Volume 11 of the Federal Circuit
Historical Society Journal
Volume 11, 2017
Though humans dreamt of long-distance air travel for ages, it was the work of two ingenious turn-of-the-20th century American brothers that initiated the modern era of aviation. Dr. Tom Crouch, Smithsonian curator and expert on the history of flight, tells the story of one of teh world's most famous inventions, how Wilbur and Orville Wright developed their successful flying machines, and the patent battles that shaped the history of aviation.
A less familiar name is Gordon Gould. He, too, had to fight long battles over the right to patents - in his case, on the laser, another vital 20th century discover. Though physicist Charles Townes is typically credited witht he laser's invention, and won the Nobel Prize for it, author Nick Taylor recounts Gould's claim and eventual success and recognition.

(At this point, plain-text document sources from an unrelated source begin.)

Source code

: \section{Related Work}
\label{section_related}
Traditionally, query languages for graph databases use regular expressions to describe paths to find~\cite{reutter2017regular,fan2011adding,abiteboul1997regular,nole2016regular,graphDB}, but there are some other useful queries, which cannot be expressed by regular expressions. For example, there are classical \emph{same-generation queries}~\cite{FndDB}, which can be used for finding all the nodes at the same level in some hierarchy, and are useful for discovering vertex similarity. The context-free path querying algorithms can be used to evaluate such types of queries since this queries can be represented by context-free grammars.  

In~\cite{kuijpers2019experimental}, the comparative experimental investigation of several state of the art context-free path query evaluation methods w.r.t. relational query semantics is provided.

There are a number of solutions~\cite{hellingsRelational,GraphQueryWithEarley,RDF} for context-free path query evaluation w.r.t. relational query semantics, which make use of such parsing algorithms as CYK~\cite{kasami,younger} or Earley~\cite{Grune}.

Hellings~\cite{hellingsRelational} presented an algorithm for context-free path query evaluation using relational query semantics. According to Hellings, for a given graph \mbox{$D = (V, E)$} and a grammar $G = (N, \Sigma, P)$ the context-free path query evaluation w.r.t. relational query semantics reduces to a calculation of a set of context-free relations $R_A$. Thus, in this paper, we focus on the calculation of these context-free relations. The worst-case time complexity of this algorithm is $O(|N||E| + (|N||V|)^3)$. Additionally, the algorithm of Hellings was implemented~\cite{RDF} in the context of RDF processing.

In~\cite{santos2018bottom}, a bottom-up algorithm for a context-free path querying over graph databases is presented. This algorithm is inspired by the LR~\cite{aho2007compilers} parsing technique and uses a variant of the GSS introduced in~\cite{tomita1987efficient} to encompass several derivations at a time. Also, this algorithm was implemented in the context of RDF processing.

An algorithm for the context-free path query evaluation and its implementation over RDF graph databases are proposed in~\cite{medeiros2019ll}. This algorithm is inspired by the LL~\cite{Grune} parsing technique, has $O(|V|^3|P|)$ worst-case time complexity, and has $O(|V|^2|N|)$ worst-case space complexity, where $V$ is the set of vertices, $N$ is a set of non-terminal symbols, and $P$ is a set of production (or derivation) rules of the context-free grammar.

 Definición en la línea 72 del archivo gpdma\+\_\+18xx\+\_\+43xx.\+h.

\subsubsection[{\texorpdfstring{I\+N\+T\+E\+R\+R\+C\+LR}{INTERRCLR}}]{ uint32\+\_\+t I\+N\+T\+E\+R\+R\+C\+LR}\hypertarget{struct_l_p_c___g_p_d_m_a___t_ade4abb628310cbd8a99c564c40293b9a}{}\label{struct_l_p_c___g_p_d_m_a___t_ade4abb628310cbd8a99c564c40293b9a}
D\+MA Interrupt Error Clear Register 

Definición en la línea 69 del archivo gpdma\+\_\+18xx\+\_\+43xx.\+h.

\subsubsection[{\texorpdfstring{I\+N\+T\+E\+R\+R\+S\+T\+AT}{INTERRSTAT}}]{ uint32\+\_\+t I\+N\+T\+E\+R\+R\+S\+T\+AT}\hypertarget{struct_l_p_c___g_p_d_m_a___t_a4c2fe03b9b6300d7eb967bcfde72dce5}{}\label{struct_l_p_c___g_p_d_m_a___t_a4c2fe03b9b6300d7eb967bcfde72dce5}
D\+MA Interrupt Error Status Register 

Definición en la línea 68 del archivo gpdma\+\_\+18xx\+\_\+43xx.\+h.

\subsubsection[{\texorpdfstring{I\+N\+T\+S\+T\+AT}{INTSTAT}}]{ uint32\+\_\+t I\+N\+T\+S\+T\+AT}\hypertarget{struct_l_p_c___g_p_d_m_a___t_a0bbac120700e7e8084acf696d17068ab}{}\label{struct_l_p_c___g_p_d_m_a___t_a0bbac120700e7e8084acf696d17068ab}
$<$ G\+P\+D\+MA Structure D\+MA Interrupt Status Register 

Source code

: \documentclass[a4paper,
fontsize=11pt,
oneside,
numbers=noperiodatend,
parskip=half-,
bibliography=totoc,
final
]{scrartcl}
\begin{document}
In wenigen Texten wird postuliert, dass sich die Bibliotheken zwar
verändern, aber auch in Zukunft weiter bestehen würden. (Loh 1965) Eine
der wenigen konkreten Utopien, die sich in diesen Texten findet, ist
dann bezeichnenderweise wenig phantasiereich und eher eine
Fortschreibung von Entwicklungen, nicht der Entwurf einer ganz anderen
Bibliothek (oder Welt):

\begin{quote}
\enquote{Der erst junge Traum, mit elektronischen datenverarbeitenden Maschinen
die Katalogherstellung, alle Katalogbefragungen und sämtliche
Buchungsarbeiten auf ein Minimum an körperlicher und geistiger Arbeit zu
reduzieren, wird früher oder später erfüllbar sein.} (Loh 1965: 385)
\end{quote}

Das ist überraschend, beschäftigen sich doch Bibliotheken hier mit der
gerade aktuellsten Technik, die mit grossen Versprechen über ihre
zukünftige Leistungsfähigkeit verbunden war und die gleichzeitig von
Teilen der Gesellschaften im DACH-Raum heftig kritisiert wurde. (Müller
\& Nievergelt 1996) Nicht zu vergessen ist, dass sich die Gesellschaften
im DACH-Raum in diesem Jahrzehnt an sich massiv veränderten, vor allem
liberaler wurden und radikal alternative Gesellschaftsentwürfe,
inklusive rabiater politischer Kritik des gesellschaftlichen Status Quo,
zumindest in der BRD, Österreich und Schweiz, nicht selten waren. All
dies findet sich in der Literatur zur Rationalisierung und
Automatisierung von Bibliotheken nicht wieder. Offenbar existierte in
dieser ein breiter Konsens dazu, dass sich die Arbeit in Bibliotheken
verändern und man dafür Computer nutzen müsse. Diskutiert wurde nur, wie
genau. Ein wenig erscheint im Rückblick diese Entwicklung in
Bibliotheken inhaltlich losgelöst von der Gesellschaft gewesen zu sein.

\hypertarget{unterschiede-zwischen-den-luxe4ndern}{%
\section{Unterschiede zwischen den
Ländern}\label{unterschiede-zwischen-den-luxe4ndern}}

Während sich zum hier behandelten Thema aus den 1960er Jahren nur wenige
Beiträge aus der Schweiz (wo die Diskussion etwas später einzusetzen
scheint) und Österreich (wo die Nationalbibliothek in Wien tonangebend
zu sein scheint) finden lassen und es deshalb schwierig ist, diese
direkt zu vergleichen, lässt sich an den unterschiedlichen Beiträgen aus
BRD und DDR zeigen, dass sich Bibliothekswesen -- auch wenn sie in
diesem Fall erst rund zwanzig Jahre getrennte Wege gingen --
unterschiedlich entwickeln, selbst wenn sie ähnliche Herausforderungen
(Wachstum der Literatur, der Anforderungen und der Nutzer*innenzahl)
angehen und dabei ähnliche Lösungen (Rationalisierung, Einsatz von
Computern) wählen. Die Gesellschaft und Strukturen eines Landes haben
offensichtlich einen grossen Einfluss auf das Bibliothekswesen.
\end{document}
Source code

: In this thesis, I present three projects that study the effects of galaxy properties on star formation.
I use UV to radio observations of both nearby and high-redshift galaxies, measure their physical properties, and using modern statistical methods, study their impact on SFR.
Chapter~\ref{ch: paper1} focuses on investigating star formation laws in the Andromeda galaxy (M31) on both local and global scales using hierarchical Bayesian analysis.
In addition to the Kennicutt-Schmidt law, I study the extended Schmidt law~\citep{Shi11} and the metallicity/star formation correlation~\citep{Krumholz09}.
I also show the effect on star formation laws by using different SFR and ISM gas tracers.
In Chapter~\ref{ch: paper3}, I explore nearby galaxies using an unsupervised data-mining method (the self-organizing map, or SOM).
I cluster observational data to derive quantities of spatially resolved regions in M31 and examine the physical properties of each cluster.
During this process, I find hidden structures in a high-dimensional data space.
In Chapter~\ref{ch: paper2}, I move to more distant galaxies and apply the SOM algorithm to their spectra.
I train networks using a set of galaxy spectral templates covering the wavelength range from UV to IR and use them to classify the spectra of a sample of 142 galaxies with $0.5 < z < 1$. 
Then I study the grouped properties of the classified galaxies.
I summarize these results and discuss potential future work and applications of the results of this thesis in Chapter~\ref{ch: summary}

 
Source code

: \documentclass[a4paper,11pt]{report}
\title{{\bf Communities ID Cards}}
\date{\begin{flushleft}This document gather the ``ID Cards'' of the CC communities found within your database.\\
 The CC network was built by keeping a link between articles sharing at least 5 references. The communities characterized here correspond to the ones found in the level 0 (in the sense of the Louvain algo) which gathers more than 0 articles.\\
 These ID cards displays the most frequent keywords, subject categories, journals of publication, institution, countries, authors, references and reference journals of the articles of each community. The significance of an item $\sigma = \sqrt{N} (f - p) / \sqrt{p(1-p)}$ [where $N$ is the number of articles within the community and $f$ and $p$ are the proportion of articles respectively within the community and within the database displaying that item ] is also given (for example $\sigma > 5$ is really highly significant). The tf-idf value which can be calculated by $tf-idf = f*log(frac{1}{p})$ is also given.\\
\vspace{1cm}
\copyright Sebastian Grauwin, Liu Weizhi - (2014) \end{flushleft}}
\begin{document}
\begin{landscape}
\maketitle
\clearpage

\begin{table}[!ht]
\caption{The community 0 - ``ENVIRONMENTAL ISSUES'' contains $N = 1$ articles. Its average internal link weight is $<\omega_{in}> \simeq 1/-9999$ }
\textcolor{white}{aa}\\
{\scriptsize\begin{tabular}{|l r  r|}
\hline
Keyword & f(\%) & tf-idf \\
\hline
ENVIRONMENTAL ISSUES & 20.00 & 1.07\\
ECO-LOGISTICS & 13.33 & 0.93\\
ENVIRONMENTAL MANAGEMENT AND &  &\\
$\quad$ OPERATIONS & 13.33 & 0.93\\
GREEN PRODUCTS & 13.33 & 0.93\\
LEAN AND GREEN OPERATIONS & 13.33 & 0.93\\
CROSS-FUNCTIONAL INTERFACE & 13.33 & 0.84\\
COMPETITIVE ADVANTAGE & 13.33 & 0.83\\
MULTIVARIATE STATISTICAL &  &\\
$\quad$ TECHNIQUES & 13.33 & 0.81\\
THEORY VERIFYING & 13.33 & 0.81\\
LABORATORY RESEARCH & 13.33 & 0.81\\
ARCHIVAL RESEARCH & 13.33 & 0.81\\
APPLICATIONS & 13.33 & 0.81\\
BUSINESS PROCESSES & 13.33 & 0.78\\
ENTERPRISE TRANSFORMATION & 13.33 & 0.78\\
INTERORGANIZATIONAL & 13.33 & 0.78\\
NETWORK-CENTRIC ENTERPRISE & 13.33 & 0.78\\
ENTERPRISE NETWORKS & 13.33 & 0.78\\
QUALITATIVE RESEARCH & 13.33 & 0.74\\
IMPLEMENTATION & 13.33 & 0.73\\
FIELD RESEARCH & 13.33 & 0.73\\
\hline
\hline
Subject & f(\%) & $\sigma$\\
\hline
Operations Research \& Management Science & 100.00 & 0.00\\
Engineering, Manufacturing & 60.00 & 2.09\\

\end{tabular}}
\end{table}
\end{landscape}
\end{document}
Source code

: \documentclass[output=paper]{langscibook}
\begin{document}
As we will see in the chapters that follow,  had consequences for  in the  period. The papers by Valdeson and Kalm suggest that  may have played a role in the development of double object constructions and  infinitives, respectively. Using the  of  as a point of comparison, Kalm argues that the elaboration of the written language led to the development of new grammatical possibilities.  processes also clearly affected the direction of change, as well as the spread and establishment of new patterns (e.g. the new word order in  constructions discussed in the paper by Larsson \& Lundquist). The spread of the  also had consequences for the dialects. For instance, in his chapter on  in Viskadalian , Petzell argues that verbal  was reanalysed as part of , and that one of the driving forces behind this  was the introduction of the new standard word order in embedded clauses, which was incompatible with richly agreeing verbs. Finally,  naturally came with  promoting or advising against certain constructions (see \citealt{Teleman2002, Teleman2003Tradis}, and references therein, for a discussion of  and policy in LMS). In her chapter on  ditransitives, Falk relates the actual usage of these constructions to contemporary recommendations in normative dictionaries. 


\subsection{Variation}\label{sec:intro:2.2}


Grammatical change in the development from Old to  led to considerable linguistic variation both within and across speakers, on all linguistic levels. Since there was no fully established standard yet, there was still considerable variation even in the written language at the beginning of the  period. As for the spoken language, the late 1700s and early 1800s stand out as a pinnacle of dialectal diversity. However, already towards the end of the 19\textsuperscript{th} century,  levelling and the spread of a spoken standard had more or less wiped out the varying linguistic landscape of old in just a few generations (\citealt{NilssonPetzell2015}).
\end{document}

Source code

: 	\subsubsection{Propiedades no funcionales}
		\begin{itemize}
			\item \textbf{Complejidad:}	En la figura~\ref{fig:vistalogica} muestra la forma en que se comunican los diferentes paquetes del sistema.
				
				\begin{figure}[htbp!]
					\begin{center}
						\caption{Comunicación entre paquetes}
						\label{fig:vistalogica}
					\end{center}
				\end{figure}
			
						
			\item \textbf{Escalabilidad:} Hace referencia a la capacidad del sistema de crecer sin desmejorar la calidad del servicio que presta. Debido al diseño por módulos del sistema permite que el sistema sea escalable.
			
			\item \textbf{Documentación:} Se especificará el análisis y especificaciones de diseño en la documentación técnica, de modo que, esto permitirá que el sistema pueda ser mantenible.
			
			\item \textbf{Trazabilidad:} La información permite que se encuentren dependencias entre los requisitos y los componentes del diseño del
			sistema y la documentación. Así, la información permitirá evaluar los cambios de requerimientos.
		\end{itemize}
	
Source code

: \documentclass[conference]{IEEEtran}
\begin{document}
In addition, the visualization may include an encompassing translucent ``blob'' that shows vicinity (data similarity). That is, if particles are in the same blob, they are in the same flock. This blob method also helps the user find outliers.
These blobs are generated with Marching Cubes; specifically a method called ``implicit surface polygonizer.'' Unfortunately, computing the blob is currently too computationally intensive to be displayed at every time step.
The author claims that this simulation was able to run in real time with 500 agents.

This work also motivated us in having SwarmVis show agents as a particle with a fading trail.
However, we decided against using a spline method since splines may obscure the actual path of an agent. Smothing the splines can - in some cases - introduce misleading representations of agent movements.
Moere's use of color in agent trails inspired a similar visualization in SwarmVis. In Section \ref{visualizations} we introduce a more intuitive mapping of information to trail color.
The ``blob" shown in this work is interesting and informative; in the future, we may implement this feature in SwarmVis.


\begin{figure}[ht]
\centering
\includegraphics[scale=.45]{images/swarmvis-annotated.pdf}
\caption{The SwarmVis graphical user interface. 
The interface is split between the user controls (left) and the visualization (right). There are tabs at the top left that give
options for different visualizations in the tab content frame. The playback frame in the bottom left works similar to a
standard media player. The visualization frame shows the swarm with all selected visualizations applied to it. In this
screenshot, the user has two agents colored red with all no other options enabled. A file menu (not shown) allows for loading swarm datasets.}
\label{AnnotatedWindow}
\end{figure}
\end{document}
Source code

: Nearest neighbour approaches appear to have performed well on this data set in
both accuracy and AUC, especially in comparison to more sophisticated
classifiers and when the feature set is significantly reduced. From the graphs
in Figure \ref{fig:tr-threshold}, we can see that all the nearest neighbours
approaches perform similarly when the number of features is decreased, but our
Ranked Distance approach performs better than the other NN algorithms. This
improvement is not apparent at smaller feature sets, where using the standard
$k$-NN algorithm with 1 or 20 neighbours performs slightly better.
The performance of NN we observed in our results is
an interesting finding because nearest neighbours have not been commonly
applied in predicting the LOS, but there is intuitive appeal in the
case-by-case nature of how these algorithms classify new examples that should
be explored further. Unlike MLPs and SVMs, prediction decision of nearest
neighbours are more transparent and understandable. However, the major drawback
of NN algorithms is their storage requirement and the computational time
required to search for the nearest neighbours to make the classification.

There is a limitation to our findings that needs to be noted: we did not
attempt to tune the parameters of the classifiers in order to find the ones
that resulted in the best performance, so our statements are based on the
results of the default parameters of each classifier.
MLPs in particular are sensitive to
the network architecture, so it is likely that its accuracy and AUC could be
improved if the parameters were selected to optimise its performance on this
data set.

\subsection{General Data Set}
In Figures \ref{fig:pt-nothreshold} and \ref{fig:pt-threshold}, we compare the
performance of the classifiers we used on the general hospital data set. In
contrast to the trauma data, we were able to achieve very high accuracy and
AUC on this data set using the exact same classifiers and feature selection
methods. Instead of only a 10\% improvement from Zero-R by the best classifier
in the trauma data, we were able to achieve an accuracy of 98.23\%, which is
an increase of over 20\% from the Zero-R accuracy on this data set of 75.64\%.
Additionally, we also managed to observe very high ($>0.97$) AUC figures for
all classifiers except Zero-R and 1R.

While the inventions of the airplane and laser form part of teh legacy of the patent jurisdiction of the U.S. Court of Appeals for the Federal Circuit, they also factor into the commercial history of the United States, anotehr aspect of the work of the Federal Circuit and its predecessor courts.
This issue of the Journal concludes with attorney and Adjunct Law Professor Patrick Reed's study of the origins of judicial review of tariff decisions by the Board of General Appraisers, which evolved into the Customs Court, now the U.S. Court of International Trade. The article brings to life the historical Board of General Appraisers, created in 1890 to deal with the economic issues and to provide an administrative process that continues to operate.
As always, we hope readers will find the articles interesting, informative, and entertaining.